Systemic Primary Carnitine Deficiency (SPCD) is a rare autosomal recessive disorder that affects the body's ability to transport long-chain fatty acids into the mitochondria for energy production. It is caused by mutations in the SLC22A5 gene, which encodes the carnitine transporter protein.
The prevalence of SPCD varies among different populations. In general, it is estimated to affect approximately 1 in every 50,000 to 100,000 individuals worldwide. However, the prevalence may be higher in certain ethnic groups, such as the Faroe Islands and Saudi Arabia, where it has been reported to affect 1 in every 1,200 and 1 in every 5,000 individuals, respectively.

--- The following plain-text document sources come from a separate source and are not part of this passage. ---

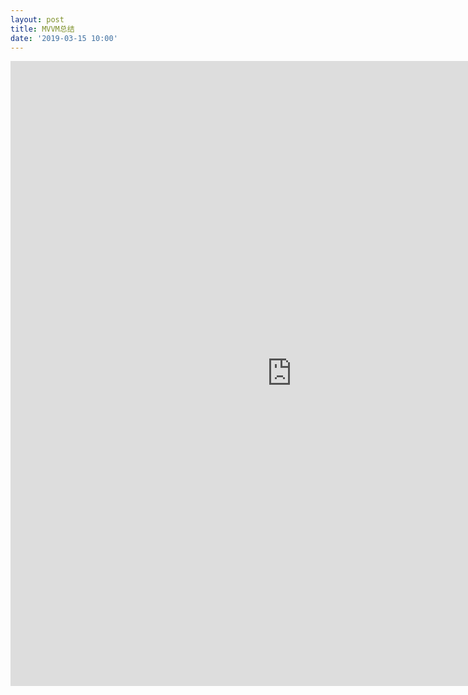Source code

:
 ```yaml
---
layout: post
title: MVVM总结
date: '2019-03-15 10:00'
---
```


<iframe src="https://www.xmind.net/embed/sUuB" width="900px" height="1000px" frameborder="0" scrolling="no" allowfullscreen></iframe>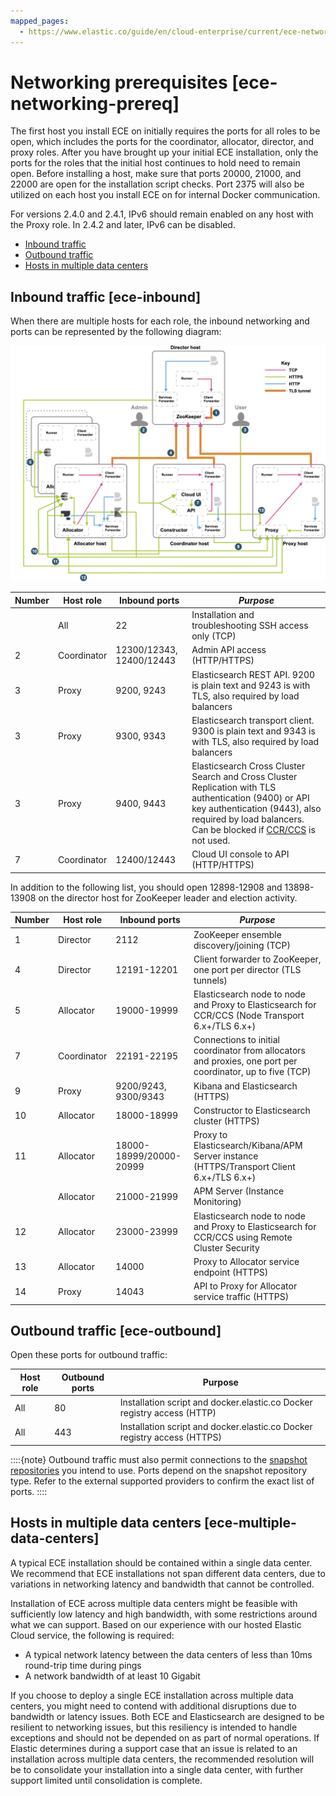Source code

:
 ```yaml
---
mapped_pages:
  - https://www.elastic.co/guide/en/cloud-enterprise/current/ece-networking-prereq.html
---
```


# Networking prerequisites [ece-networking-prereq]

The first host you install ECE on initially requires the ports for all roles to be open, which includes the ports for the coordinator, allocator, director, and proxy roles. After you have brought up your initial ECE installation, only the ports for the roles that the initial host continues to hold need to remain open. Before installing a host, make sure that ports 20000, 21000, and 22000 are open for the installation script checks. Port 2375 will also be utilized on each host you install ECE on for internal Docker communication.

For versions 2.4.0 and 2.4.1, IPv6 should remain enabled on any host with the Proxy role. In 2.4.2 and later, IPv6 can be disabled.

* [Inbound traffic](#ece-inbound)
* [Outbound traffic](#ece-outbound)
* [Hosts in multiple data centers](#ece-multiple-data-centers)


## Inbound traffic [ece-inbound]

When there are multiple hosts for each role, the inbound networking and ports can be represented by the following diagram:

![ECE networking and ports](../../../images/cloud-enterprise-ece-networking-ports.png "")

| **Number** | **Host role** | **Inbound ports** | *Purpose* |
| --- | --- | --- | --- |
|  | All | 22 | Installation and troubleshooting SSH access only (TCP)<br> |
| 2 | Coordinator | 12300/12343, 12400/12443 | Admin API access (HTTP/HTTPS)<br> |
| 3 | Proxy | 9200, 9243 | Elasticsearch REST API. 9200 is plain text and 9243 is with TLS, also required by load balancers<br> |
| 3 | Proxy | 9300, 9343 | Elasticsearch transport client. 9300 is plain text and 9343 is with TLS, also required by load balancers<br> |
| 3 | Proxy | 9400, 9443 | Elasticsearch Cross Cluster Search and Cross Cluster Replication with TLS authentication (9400) or API key authentication (9443), also required by load balancers. Can be blocked if [CCR/CCS](../../remote-clusters/ece-enable-ccs.md) is not used.<br> |
| 7 | Coordinator | 12400/12443 | Cloud UI console to API  (HTTP/HTTPS)<br> |

In addition to the following list, you should open 12898-12908 and 13898-13908 on the director host for ZooKeeper leader and election activity.

| **Number** | **Host role** | **Inbound ports** | *Purpose* |
| --- | --- | --- | --- |
| 1 | Director | 2112 | ZooKeeper ensemble discovery/joining (TCP)<br> |
| 4 | Director | 12191-12201 | Client forwarder to ZooKeeper, one port per director (TLS tunnels)<br> |
| 5 | Allocator | 19000-19999 | Elasticsearch node to node and Proxy to Elasticsearch for CCR/CCS (Node Transport 6.x+/TLS 6.x+)<br> |
| 7 | Coordinator | 22191-22195 | Connections to initial coordinator from allocators and proxies, one port per coordinator, up to five (TCP)<br> |
| 9 | Proxy | 9200/9243, 9300/9343 | Kibana and Elasticsearch (HTTPS)<br> |
| 10 | Allocator | 18000-18999 | Constructor to Elasticsearch cluster (HTTPS)<br> |
| 11 | Allocator | 18000-18999/20000-20999 | Proxy to Elasticsearch/Kibana/APM Server instance (HTTPS/Transport Client 6.x+/TLS 6.x+)<br> |
|  | Allocator | 21000-21999 | APM Server (Instance Monitoring)<br> |
| 12 | Allocator | 23000-23999 | Elasticsearch node to node and Proxy to Elasticsearch for CCR/CCS using Remote Cluster Security<br> |
| 13 | Allocator | 14000 | Proxy to Allocator service endpoint (HTTPS)<br> |
| 14 | Proxy | 14043 | API to Proxy for Allocator service traffic (HTTPS)<br> |


## Outbound traffic [ece-outbound]

Open these ports for outbound traffic:

| Host role | Outbound ports | Purpose |
| --- | --- | --- |
| All | 80 | Installation script and docker.elastic.co Docker registry access (HTTP) |
| All | 443 | Installation script and docker.elastic.co Docker registry access (HTTPS) |

::::{note}
Outbound traffic must also permit connections to the [snapshot repositories](../../tools/snapshot-and-restore/cloud-enterprise.md) you intend to use. Ports depend on the snapshot repository type. Refer to the external supported providers to confirm the exact list of ports.
::::



## Hosts in multiple data centers [ece-multiple-data-centers]

A typical ECE installation should be contained within a single data center. We recommend that ECE installations not span different data centers, due to variations in networking latency and bandwidth that cannot be controlled.

Installation of ECE across multiple data centers might be feasible with sufficiently low latency and high bandwidth, with some restrictions around what we can support. Based on our experience with our hosted Elastic Cloud service, the following is required:

* A typical network latency between the data centers of less than 10ms round-trip time during pings
* A network bandwidth of at least 10 Gigabit

If you choose to deploy a single ECE installation across multiple data centers, you might need to contend with additional disruptions due to bandwidth or latency issues. Both ECE and Elasticsearch are designed to be resilient to networking issues, but this resiliency is intended to handle exceptions and should not be depended on as part of normal operations. If Elastic determines during a support case that an issue is related to an installation across multiple data centers, the recommended resolution will be to consolidate your installation into a single data center, with further support limited until consolidation is complete.

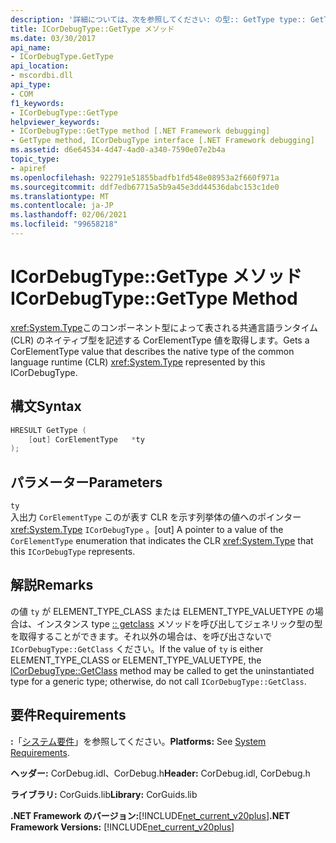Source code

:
```yaml
---
description: '詳細については、次を参照してください: の型:: GetType type:: GetType メソッド'
title: ICorDebugType::GetType メソッド
ms.date: 03/30/2017
api_name:
- ICorDebugType.GetType
api_location:
- mscordbi.dll
api_type:
- COM
f1_keywords:
- ICorDebugType::GetType
helpviewer_keywords:
- ICorDebugType::GetType method [.NET Framework debugging]
- GetType method, ICorDebugType interface [.NET Framework debugging]
ms.assetid: d6e64534-4d47-4ad0-a340-7590e07e2b4a
topic_type:
- apiref
ms.openlocfilehash: 922791e51855badfb1fd548e08953a2f660f971a
ms.sourcegitcommit: ddf7edb67715a5b9a45e3dd44536dabc153c1de0
ms.translationtype: MT
ms.contentlocale: ja-JP
ms.lasthandoff: 02/06/2021
ms.locfileid: "99658218"
---
```

# <a name="icordebugtypegettype-method"></a><span data-ttu-id="b5b48-103">ICorDebugType::GetType メソッド</span><span class="sxs-lookup"><span data-stu-id="b5b48-103">ICorDebugType::GetType Method</span></span>

<span data-ttu-id="b5b48-104"><xref:System.Type>このコンポーネント型によって表される共通言語ランタイム (CLR) のネイティブ型を記述する CorElementType 値を取得します。</span><span class="sxs-lookup"><span data-stu-id="b5b48-104">Gets a CorElementType value that describes the native type of the common language runtime (CLR) <xref:System.Type> represented by this ICorDebugType.</span></span>  
  
## <a name="syntax"></a><span data-ttu-id="b5b48-105">構文</span><span class="sxs-lookup"><span data-stu-id="b5b48-105">Syntax</span></span>  
  
```cpp  
HRESULT GetType (  
    [out] CorElementType   *ty  
);  
```  
  
## <a name="parameters"></a><span data-ttu-id="b5b48-106">パラメーター</span><span class="sxs-lookup"><span data-stu-id="b5b48-106">Parameters</span></span>  

 `ty`  
 <span data-ttu-id="b5b48-107">入出力 `CorElementType` このが表す CLR を示す列挙体の値へのポインター <xref:System.Type> `ICorDebugType` 。</span><span class="sxs-lookup"><span data-stu-id="b5b48-107">[out] A pointer to a value of the `CorElementType` enumeration that indicates the CLR <xref:System.Type> that this `ICorDebugType` represents.</span></span>  
  
## <a name="remarks"></a><span data-ttu-id="b5b48-108">解説</span><span class="sxs-lookup"><span data-stu-id="b5b48-108">Remarks</span></span>  

 <span data-ttu-id="b5b48-109">の値 `ty` が ELEMENT_TYPE_CLASS または ELEMENT_TYPE_VALUETYPE の場合は、インスタンス type [:: getclass](icordebugtype-getclass-method.md) メソッドを呼び出してジェネリック型の型を取得することができます。それ以外の場合は、を呼び出さないで `ICorDebugType::GetClass` ください。</span><span class="sxs-lookup"><span data-stu-id="b5b48-109">If the value of `ty` is either ELEMENT_TYPE_CLASS or ELEMENT_TYPE_VALUETYPE, the [ICorDebugType::GetClass](icordebugtype-getclass-method.md) method may be called to get the uninstantiated type for a generic type; otherwise, do not call `ICorDebugType::GetClass`.</span></span>  
  
## <a name="requirements"></a><span data-ttu-id="b5b48-110">要件</span><span class="sxs-lookup"><span data-stu-id="b5b48-110">Requirements</span></span>  

 <span data-ttu-id="b5b48-111">**:**「[システム要件](../../get-started/system-requirements.md)」を参照してください。</span><span class="sxs-lookup"><span data-stu-id="b5b48-111">**Platforms:** See [System Requirements](../../get-started/system-requirements.md).</span></span>  
  
 <span data-ttu-id="b5b48-112">**ヘッダー:** CorDebug.idl、CorDebug.h</span><span class="sxs-lookup"><span data-stu-id="b5b48-112">**Header:** CorDebug.idl, CorDebug.h</span></span>  
  
 <span data-ttu-id="b5b48-113">**ライブラリ:** CorGuids.lib</span><span class="sxs-lookup"><span data-stu-id="b5b48-113">**Library:** CorGuids.lib</span></span>  
  
 <span data-ttu-id="b5b48-114">**.NET Framework のバージョン:**[!INCLUDE[net_current_v20plus](../../../../includes/net-current-v20plus-md.md)]</span><span class="sxs-lookup"><span data-stu-id="b5b48-114">**.NET Framework Versions:** [!INCLUDE[net_current_v20plus](../../../../includes/net-current-v20plus-md.md)]</span></span>
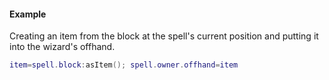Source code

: #### Example
Creating an item from the block at the spell's current position and putting
it into the wizard's offhand.
```lua
item=spell.block:asItem(); spell.owner.offhand=item
```
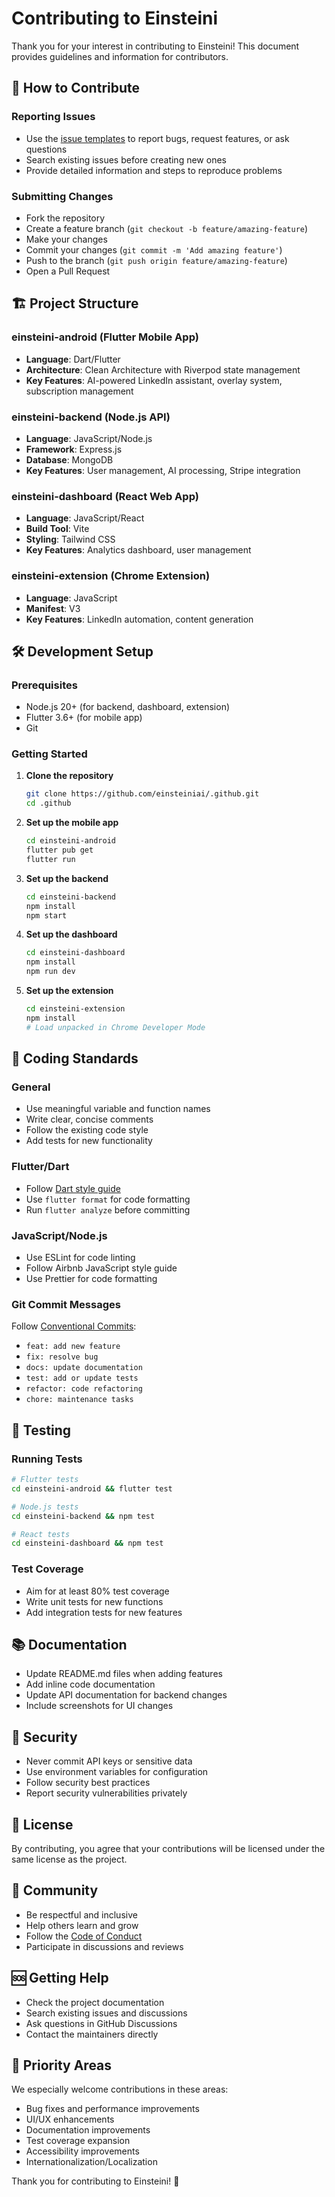 # Contributing to Einsteini

Thank you for your interest in contributing to Einsteini! This document provides guidelines and information for contributors.

## 🌟 How to Contribute

### Reporting Issues
- Use the [issue templates](./.github/ISSUE_TEMPLATE/) to report bugs, request features, or ask questions
- Search existing issues before creating new ones
- Provide detailed information and steps to reproduce problems

### Submitting Changes
- Fork the repository
- Create a feature branch (`git checkout -b feature/amazing-feature`)
- Make your changes
- Commit your changes (`git commit -m 'Add amazing feature'`)
- Push to the branch (`git push origin feature/amazing-feature`)
- Open a Pull Request

## 🏗️ Project Structure

### einsteini-android (Flutter Mobile App)
- **Language**: Dart/Flutter
- **Architecture**: Clean Architecture with Riverpod state management
- **Key Features**: AI-powered LinkedIn assistant, overlay system, subscription management

### einsteini-backend (Node.js API)
- **Language**: JavaScript/Node.js
- **Framework**: Express.js
- **Database**: MongoDB
- **Key Features**: User management, AI processing, Stripe integration

### einsteini-dashboard (React Web App)
- **Language**: JavaScript/React
- **Build Tool**: Vite
- **Styling**: Tailwind CSS
- **Key Features**: Analytics dashboard, user management

### einsteini-extension (Chrome Extension)
- **Language**: JavaScript
- **Manifest**: V3
- **Key Features**: LinkedIn automation, content generation

## 🛠️ Development Setup

### Prerequisites
- Node.js 20+ (for backend, dashboard, extension)
- Flutter 3.6+ (for mobile app)
- Git

### Getting Started

1. **Clone the repository**
   ```bash
   git clone https://github.com/einsteiniai/.github.git
   cd .github
   ```

2. **Set up the mobile app**
   ```bash
   cd einsteini-android
   flutter pub get
   flutter run
   ```

3. **Set up the backend**
   ```bash
   cd einsteini-backend
   npm install
   npm start
   ```

4. **Set up the dashboard**
   ```bash
   cd einsteini-dashboard
   npm install
   npm run dev
   ```

5. **Set up the extension**
   ```bash
   cd einsteini-extension
   npm install
   # Load unpacked in Chrome Developer Mode
   ```

## 📝 Coding Standards

### General
- Use meaningful variable and function names
- Write clear, concise comments
- Follow the existing code style
- Add tests for new functionality

### Flutter/Dart
- Follow [Dart style guide](https://dart.dev/guides/language/effective-dart/style)
- Use `flutter format` for code formatting
- Run `flutter analyze` before committing

### JavaScript/Node.js
- Use ESLint for code linting
- Follow Airbnb JavaScript style guide
- Use Prettier for code formatting

### Git Commit Messages
Follow [Conventional Commits](https://www.conventionalcommits.org/):
- `feat: add new feature`
- `fix: resolve bug`
- `docs: update documentation`
- `test: add or update tests`
- `refactor: code refactoring`
- `chore: maintenance tasks`

## 🧪 Testing

### Running Tests
```bash
# Flutter tests
cd einsteini-android && flutter test

# Node.js tests
cd einsteini-backend && npm test

# React tests
cd einsteini-dashboard && npm test
```

### Test Coverage
- Aim for at least 80% test coverage
- Write unit tests for new functions
- Add integration tests for new features

## 📚 Documentation

- Update README.md files when adding features
- Add inline code documentation
- Update API documentation for backend changes
- Include screenshots for UI changes

## 🔐 Security

- Never commit API keys or sensitive data
- Use environment variables for configuration
- Follow security best practices
- Report security vulnerabilities privately

## 📄 License

By contributing, you agree that your contributions will be licensed under the same license as the project.

## 🤝 Community

- Be respectful and inclusive
- Help others learn and grow
- Follow the [Code of Conduct](./CODE_OF_CONDUCT.md)
- Participate in discussions and reviews

## 🆘 Getting Help

- Check the project documentation
- Search existing issues and discussions
- Ask questions in GitHub Discussions
- Contact the maintainers directly

## 🎯 Priority Areas

We especially welcome contributions in these areas:
- Bug fixes and performance improvements
- UI/UX enhancements
- Documentation improvements
- Test coverage expansion
- Accessibility improvements
- Internationalization/Localization

Thank you for contributing to Einsteini! 🚀
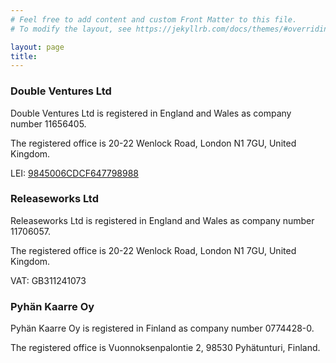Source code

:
```yaml
---
# Feel free to add content and custom Front Matter to this file.
# To modify the layout, see https://jekyllrb.com/docs/themes/#overriding-theme-defaults

layout: page
title:
---
```

### Double Ventures Ltd
Double Ventures Ltd is registered in England and Wales as company number 11656405.

The registered office is 20-22 Wenlock Road, London N1 7GU, United Kingdom.

LEI: [9845006CDCF647798988](https://search.gleif.org/#/record/9845006CDCF647798988)

### Releaseworks Ltd
Releaseworks Ltd is registered in England and Wales as company number 11706057.

The registered office is 20-22 Wenlock Road, London N1 7GU, United Kingdom.

VAT: GB311241073

### Pyh&auml;n Kaarre Oy
Pyh&auml;n Kaarre Oy is registered in Finland as company number 0774428-0.

The registered office is Vuonnoksenpalontie 2, 98530 Pyh&auml;tunturi, Finland.
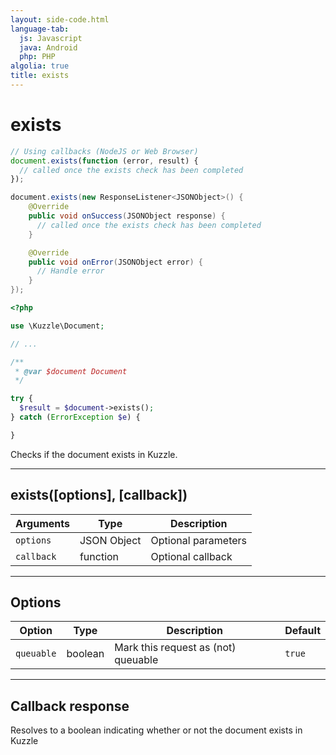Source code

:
 ```yaml
---
layout: side-code.html
language-tab:
  js: Javascript
  java: Android
  php: PHP
algolia: true
title: exists
---
```


# exists

```js
// Using callbacks (NodeJS or Web Browser)
document.exists(function (error, result) {
  // called once the exists check has been completed
});
```

```java
document.exists(new ResponseListener<JSONObject>() {
    @Override
    public void onSuccess(JSONObject response) {
      // called once the exists check has been completed
    }

    @Override
    public void onError(JSONObject error) {
      // Handle error
    }
});
```

```php
<?php

use \Kuzzle\Document;

// ...

/**
 * @var $document Document
 */

try {
  $result = $document->exists();
} catch (ErrorException $e) {

}
```

Checks if the document exists in Kuzzle.

---

## exists([options], [callback])

| Arguments | Type | Description |
|---------------|---------|----------------------------------------|
| ``options`` | JSON Object | Optional parameters |
| ``callback`` | function | Optional callback |

---

## Options

| Option | Type | Description | Default |
|---------------|---------|----------------------------------------|---------|
| ``queuable`` | boolean | Mark this request as (not) queuable | ``true`` |

---

## Callback response

Resolves to a boolean indicating whether or not the document exists in Kuzzle

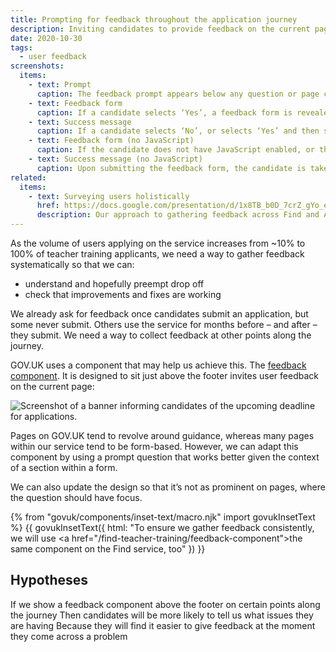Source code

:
 ```yaml
---
title: Prompting for feedback throughout the application journey
description: Inviting candidates to provide feedback on the current page.
date: 2020-10-30
tags:
  - user feedback
screenshots:
  items:
    - text: Prompt
      caption: The feedback prompt appears below any question or page content. Unlike the component used on GOV.​UK, the background is grey to lessen its prominence.
    - text: Feedback form
      caption: If a candidate selects ‘Yes’, a feedback form is revealed. This provides three structured responses and a text area to add a free text response.
    - text: Success message
      caption: If a candidate selects ‘No’, or selects ‘Yes’ and then submits the feedback form, we replace the prompt with a success message.
    - text: Feedback form (no JavaScript)
      caption: If the candidate does not have JavaScript enabled, or the script fails to run, show the feedback form instead.
    - text: Success message (no JavaScript)
      caption: Upon submitting the feedback form, the candidate is taken to a thank-you page, which includes a link back to the page they came from.
related:
  items:
    - text: Surveying users holistically
      href: https://docs.google.com/presentation/d/1x8TB_b0D_7crZ_gYo_e1eJXu_U2tp5z6y3f7tOaHD-A/
      description: Our approach to gathering feedback across Find and Apply services.
---
```


As the volume of users applying on the service increases from ~10% to 100% of teacher training applicants, we need a way to gather feedback systematically so that we can:

* understand and hopefully preempt drop off
* check that improvements and fixes are working

We already ask for feedback once candidates submit an application, but some never submit. Others use the service for months before – and after – they submit. We need a way to collect feedback at other points along the journey.

GOV.​UK uses a component that may help us achieve this. The [feedback component](https://components.publishing.service.gov.uk/component-guide/feedback). It is designed to sit just above the footer invites user feedback on the current page:

![Screenshot of a banner informing candidates of the upcoming deadline for applications.](govuk-component.png)

Pages on GOV.​UK tend to revolve around guidance, whereas many pages within our service tend to be form-based. However, we can adapt this component by using a prompt question that works better given the context of a section within a form.

We can also update the design so that it’s not as prominent on pages, where the question should have focus.

{% from "govuk/components/inset-text/macro.njk" import govukInsetText %}
{{ govukInsetText({
  html: "To ensure we gather feedback consistently, we will use <a href=\"/find-teacher-training/feedback-component\">the same component on the Find service</a>, too"
}) }}

## Hypotheses

If we show a feedback component above the footer on certain points along the journey
Then candidates will be more likely to tell us what issues they are having
Because they will find it easier to give feedback at the moment they come across a problem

SPCD can present at any age, but symptoms typically appear during infancy or early childhood. Affected individuals may experience muscle weakness, low blood sugar levels, cardiomyopathy, and liver dysfunction. If left untreated, SPCD can lead to severe complications, including heart failure and sudden death.
Early diagnosis and treatment are crucial for managing SPCD. Treatment involves lifelong supplementation with oral or intravenous carnitine to restore normal carnitine levels in the body. With proper management, individuals with SPCD can lead relatively normal lives.